# I don't get it. Ambien Vs. Xanax



## Jrock (Dec 16, 2008)

My doc prescribed me some Xanax (low dose) just recently. I also take Ambien every night to help with sleep. 

About 30 minutes into the Ambien I start to smile, I am expressive with my emotions, I laugh, I am kinda extroverted, I am more optimistic oh and get this.....I want to socialize. I want to talk to people. I want to meet new people. Then I a pass out 


I took the low dose Xanax one day and I felt like a walking corpse. I felt emotionless. I would be happy sitting in a dark cold basement with no TV  

What the deal?
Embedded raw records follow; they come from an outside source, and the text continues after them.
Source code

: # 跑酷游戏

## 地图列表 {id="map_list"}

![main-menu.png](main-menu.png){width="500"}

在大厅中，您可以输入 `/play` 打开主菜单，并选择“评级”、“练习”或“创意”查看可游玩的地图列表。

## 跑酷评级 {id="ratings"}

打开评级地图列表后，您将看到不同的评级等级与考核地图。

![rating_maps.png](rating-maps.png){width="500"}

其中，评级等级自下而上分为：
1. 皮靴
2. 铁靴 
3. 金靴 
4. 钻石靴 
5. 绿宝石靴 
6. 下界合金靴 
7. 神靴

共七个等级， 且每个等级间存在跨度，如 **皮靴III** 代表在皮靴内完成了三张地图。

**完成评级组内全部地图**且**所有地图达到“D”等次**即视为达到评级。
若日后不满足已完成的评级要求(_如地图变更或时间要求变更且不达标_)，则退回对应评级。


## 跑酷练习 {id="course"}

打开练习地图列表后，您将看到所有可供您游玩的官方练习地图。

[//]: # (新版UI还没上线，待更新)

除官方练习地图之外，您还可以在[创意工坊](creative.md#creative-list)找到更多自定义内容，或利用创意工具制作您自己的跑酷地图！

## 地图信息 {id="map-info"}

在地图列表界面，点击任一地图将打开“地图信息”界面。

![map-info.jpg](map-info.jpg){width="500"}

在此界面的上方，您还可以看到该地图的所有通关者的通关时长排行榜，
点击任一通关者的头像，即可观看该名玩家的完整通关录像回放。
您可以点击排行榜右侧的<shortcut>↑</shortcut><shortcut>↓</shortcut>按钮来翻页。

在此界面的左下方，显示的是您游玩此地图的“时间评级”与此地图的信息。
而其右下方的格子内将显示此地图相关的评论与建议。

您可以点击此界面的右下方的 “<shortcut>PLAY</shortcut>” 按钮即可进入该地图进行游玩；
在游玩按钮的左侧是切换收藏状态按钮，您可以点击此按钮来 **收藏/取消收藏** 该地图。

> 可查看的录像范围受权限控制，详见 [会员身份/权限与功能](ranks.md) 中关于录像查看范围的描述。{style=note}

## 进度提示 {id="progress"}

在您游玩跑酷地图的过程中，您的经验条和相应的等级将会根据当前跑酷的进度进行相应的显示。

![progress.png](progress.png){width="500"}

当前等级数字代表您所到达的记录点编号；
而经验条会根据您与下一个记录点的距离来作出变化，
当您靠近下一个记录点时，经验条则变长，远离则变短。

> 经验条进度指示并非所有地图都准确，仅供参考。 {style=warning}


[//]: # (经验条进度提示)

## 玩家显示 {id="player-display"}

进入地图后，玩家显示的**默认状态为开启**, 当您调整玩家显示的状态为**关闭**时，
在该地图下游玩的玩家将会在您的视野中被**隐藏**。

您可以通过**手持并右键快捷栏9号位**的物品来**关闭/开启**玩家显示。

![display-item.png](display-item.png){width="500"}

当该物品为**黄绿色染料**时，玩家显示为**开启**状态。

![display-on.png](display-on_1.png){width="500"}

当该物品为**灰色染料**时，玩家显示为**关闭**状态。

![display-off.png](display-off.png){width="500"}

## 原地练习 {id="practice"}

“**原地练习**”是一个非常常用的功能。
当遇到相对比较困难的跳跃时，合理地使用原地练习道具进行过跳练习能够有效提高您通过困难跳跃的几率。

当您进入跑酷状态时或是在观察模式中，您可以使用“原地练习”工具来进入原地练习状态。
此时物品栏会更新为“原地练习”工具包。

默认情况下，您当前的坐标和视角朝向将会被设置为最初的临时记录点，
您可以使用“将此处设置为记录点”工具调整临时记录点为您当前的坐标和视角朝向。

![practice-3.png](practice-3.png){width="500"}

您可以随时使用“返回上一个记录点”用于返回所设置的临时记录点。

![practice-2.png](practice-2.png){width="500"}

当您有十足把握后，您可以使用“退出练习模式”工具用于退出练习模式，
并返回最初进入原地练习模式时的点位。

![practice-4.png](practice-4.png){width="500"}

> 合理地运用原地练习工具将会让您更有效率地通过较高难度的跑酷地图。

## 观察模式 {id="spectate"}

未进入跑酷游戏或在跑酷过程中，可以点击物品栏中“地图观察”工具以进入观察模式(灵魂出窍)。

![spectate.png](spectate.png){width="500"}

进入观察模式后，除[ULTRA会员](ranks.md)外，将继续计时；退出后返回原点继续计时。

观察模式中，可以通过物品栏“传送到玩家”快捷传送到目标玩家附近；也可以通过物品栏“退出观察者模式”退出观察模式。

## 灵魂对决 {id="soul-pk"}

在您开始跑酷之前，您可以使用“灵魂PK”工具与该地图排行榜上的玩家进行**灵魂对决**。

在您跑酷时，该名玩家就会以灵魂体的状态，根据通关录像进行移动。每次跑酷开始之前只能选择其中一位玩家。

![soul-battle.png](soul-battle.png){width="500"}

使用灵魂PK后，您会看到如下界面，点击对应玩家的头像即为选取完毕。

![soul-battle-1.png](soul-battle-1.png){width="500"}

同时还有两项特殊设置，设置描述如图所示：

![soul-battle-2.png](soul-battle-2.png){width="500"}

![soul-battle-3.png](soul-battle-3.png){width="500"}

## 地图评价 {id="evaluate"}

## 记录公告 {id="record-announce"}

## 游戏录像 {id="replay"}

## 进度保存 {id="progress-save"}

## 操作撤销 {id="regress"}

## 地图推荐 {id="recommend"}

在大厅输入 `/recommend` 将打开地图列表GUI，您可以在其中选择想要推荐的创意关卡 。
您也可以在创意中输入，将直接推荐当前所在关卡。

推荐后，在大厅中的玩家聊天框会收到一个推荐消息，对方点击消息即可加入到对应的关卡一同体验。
I am starting to think meds are just a waste of time and money.

I get better results (which are not great), by drinking a red bull before and during a social event then all those meds I have been prescribed for Depression/Anxiety/SAD


----------



## Noca (Jun 24, 2005)

You just havent found the right med/dose yet thats all. I have found the right meds for me finally. They are in my sig.


----------



## Jrock (Dec 16, 2008)

Noca said:


> You just haven't found the right med/dose yet thats all. I have found the right meds for me finally. They are in my sig.


Does a Psychiatrist have to do this? I want to push for an as needed benzo augmented with a stim.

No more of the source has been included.